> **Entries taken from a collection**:
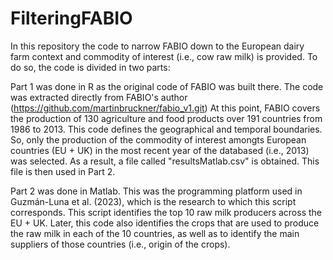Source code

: # FilteringFABIO

In this repository the code to narrow FABIO down to the European dairy farm context and commodity of interest (i.e., cow raw milk) is provided. 
To do so, the code is divided in two parts:

Part 1 was done in R as the original code of FABIO was built there. The code was extracted directly from FABIO's author (https://github.com/martinbruckner/fabio_v1.git)
At this point, FABIO covers the production of 130 agriculture and food products over 191 countries from 1986 to 2013. This code defines the geographical and temporal boundaries.
So, only the production of the commodity of interest amongts European countries (EU + UK) in the most recent year of the databased (i.e., 2013) was selected. 
As a result, a file called "resultsMatlab.csv" is obtained. This file is then used in Part 2.

Part 2 was done in Matlab. This was the programming platform used in Guzmán-Luna et al. (2023), which is the research to which this script corresponds. This script identifies the top 10 raw milk producers across the EU + UK. Later, this code also identifies the crops that are used to produce the raw milk in each of the 10 
countries, as well as to identify the main suppliers of those countries (i.e., origin of the crops).

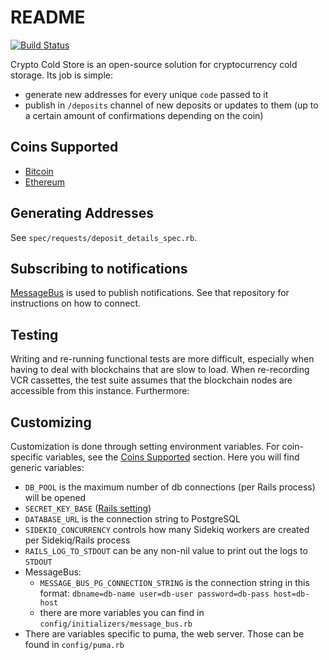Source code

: # README

[![Build Status](https://travis-ci.org/bloom-solutions/crypto-cold-store.svg?branch=master)](https://travis-ci.org/bloom-solutions/crypto-cold-store)

Crypto Cold Store is an open-source solution for cryptocurrency cold storage. Its job is simple:

- generate new addresses for every unique `code` passed to it
- publish in `/deposits` channel of new deposits or updates to them (up to a certain amount of confirmations depending on the coin)

## Coins Supported

- [Bitcoin](docs/bitcoin.md)
- [Ethereum](docs/ethereum.md)

## Generating Addresses

See `spec/requests/deposit_details_spec.rb`.

## Subscribing to notifications

[MessageBus](https://github.com/SamSaffron/message_bus) is used to publish notifications. See that repository for instructions on how to connect.

## Testing

Writing and re-running functional tests are more difficult, especially when having to deal with blockchains that are slow to load. When re-recording VCR cassettes, the test suite assumes that the blockchain nodes are accessible from this instance. Furthermore:

## Customizing

Customization is done through setting environment variables. For coin-specific variables, see the [Coins Supported](#coins-supported) section. Here you will find generic variables:

- `DB_POOL` is the maximum number of db connections (per Rails process) will be opened
- `SECRET_KEY_BASE` ([Rails setting](https://stackoverflow.com/questions/25426940/what-is-the-use-of-secret-key-base-in-rails-4/25427302))
- `DATABASE_URL` is the connection string to PostgreSQL
- `SIDEKIQ_CONCURRENCY` controls how many Sidekiq workers are created per Sidekiq/Rails process
- `RAILS_LOG_TO_STDOUT` can be any non-nil value to print out the logs to `STDOUT`
- MessageBus:
  - `MESSAGE_BUS_PG_CONNECTION_STRING` is the connection string in this format: `dbname=db-name user=db-user password=db-pass host=db-host`
  - there are more variables you can find in `config/initializers/message_bus.rb`
- There are variables specific to puma, the web server. Those can be found in `config/puma.rb`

> **Requirement**:
Where a line of the data contains "used", copy that line.

> **Result**:
As a result, a file called "resultsMatlab.csv" is obtained. This file is then used in Part 2.
Part 2 was done in Matlab. This was the programming platform used in Guzmán-Luna et al. (2023), which is the research to which this script corresponds. This script identifies the top 10 raw milk producers across the EU + UK. Later, this code also identifies the crops that are used to produce the raw milk in each of the 10 
[MessageBus](https://github.com/SamSaffron/message_bus) is used to publish notifications. See that repository for instructions on how to connect.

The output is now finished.